AIM OF THE TASK
Your answer is one number: the count of lines below that hold the word "Wildcards".
++++ INFORMATION ++++
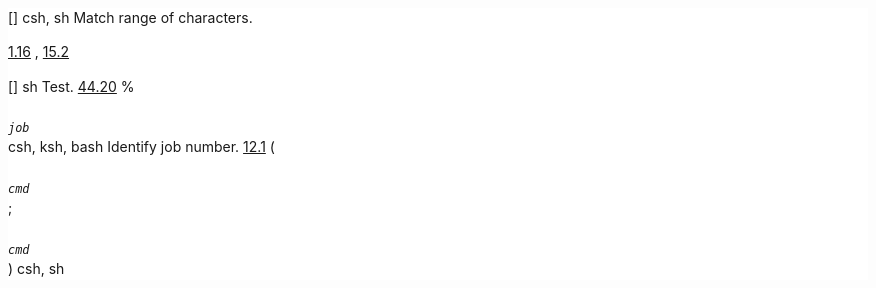 </td>
</tr>
<tr class="row" valign="TOP">
<td class="entry" rowspan="1" colspan="1">
[]</td>
<td class="entry" rowspan="1" colspan="1">
csh, sh</td>
<td class="entry" rowspan="1" colspan="1">
Match range of characters.</td>
<td class="entry" rowspan="1" colspan="1">
<p class="para">
<a class="xref" href="https://docstore.mik.ua/orelly/unix/upt/ch01_16.htm" title="Wildcards ">
1.16</a>
,
<a class="xref" href="https://docstore.mik.ua/orelly/unix/upt/ch15_02.htm" title="Filename Wildcards in a Nutshell ">
15.2</a>
</p>
</td>
</tr>
<tr class="row" valign="TOP">
<td class="entry" rowspan="1" colspan="1">
[]</td>
<td class="entry" rowspan="1" colspan="1">
sh</td>
<td class="entry" rowspan="1" colspan="1">
Test.</td>
<td class="entry" rowspan="1" colspan="1">
<a class="xref" href="https://docstore.mik.ua/orelly/unix/upt/ch44_20.htm" title="test: Testing Files and Strings ">
44.20</a>
</td>
</tr>
<tr class="row" valign="TOP">
<td class="entry" rowspan="1" colspan="1">
%<code class="replaceable">
<i>
job</i>
</code>
</td>
<td class="entry" rowspan="1" colspan="1">
csh, ksh, bash</td>
<td class="entry" rowspan="1" colspan="1">
Identify job number.</td>
<td class="entry" rowspan="1" colspan="1">
<a class="xref" href="https://docstore.mik.ua/orelly/unix/upt/ch12_01.htm#UPT-ART-0439" title="Job Control: Work Faster, Stop Runaway Jobs ">
12.1</a>
</td>
</tr>
<tr class="row" valign="TOP">
<td class="entry" rowspan="1" colspan="1">
(<code class="replaceable">
<i>
cmd</i>
</code>
;<code class="replaceable">
<i>
cmd</i>
</code>
)</td>
<td class="entry" rowspan="1" colspan="1">
csh, sh</td>
<td class="entry" rowspan="1" colspan="1">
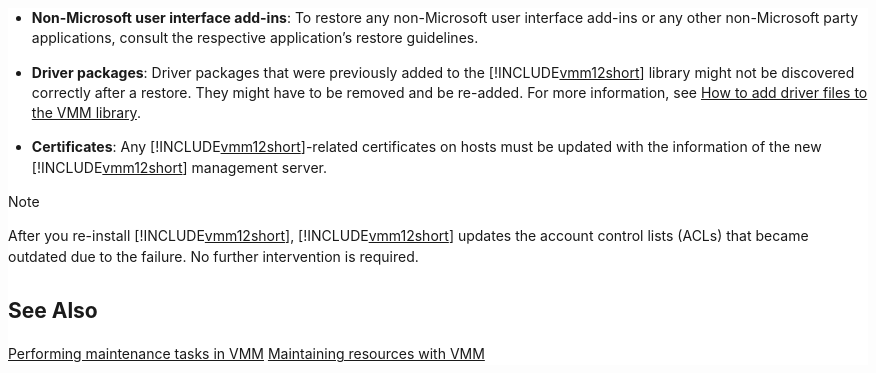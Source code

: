 -   **Non\-Microsoft user interface add\-ins**: To restore any non\-Microsoft user interface add\-ins or any other non\-Microsoft party applications, consult the respective application’s restore guidelines.

-   **Driver packages**: Driver packages that were previously added to the [!INCLUDE[vmm12short](../Token/vmm12short_md.md)] library might not be discovered correctly after a restore. They might have to be removed and be re\-added. For more information, see [How to add driver files to the VMM library](../Topic/How-to-add-driver-files-to-the-VMM-library.md).

-   **Certificates**: Any [!INCLUDE[vmm12short](../Token/vmm12short_md.md)]\-related certificates on hosts must be updated with the information of the new [!INCLUDE[vmm12short](../Token/vmm12short_md.md)] management server.

> [!NOTE]
> After you re\-install [!INCLUDE[vmm12short](../Token/vmm12short_md.md)], [!INCLUDE[vmm12short](../Token/vmm12short_md.md)] updates the account control lists \(ACLs\) that became outdated due to the failure. No further intervention is required.

## See Also
[Performing maintenance tasks in VMM](../Topic/Performing-maintenance-tasks-in-VMM.md)
[Maintaining resources with VMM](../Topic/Maintaining-resources-with-VMM.md)

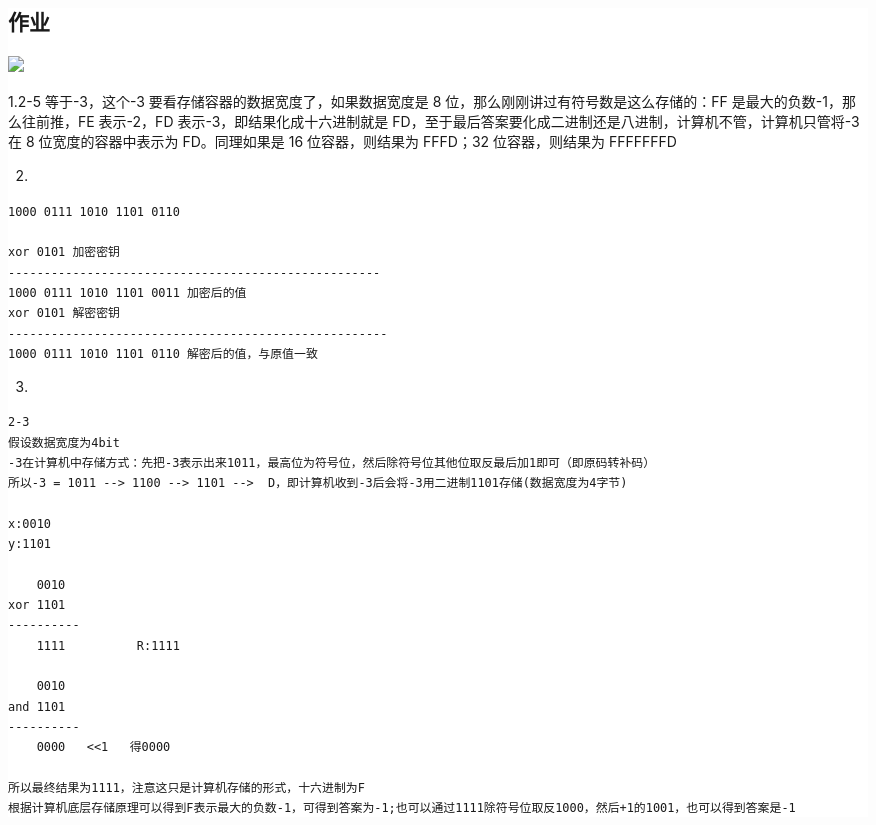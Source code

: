 ## 作业

![](image-20240128004718982-1024x282.png)

1.2-5 等于-3，这个-3 要看存储容器的数据宽度了，如果数据宽度是 8 位，那么刚刚讲过有符号数是这么存储的：FF 是最大的负数-1，那么往前推，FE 表示-2，FD 表示-3，即结果化成十六进制就是 FD，至于最后答案要化成二进制还是八进制，计算机不管，计算机只管将-3 在 8 位宽度的容器中表示为 FD。同理如果是 16 位容器，则结果为 FFFD；32 位容器，则结果为 FFFFFFFD

2.

```
1000 0111 1010 1101 0110

xor 0101 加密密钥
----------------------------------------------------
1000 0111 1010 1101 0011 加密后的值
xor 0101 解密密钥
-----------------------------------------------------
1000 0111 1010 1101 0110 解密后的值，与原值一致
```

3.

```
2-3
假设数据宽度为4bit
-3在计算机中存储方式：先把-3表示出来1011，最高位为符号位，然后除符号位其他位取反最后加1即可（即原码转补码）
所以-3 = 1011 --> 1100 --> 1101 -->  D，即计算机收到-3后会将-3用二进制1101存储(数据宽度为4字节)

x:0010
y:1101

	0010
xor	1101
----------
	1111          R:1111

	0010
and	1101
----------
	0000   <<1   得0000

所以最终结果为1111，注意这只是计算机存储的形式，十六进制为F
根据计算机底层存储原理可以得到F表示最大的负数-1，可得到答案为-1;也可以通过1111除符号位取反1000，然后+1的1001，也可以得到答案是-1
```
++++
SOLUTION
2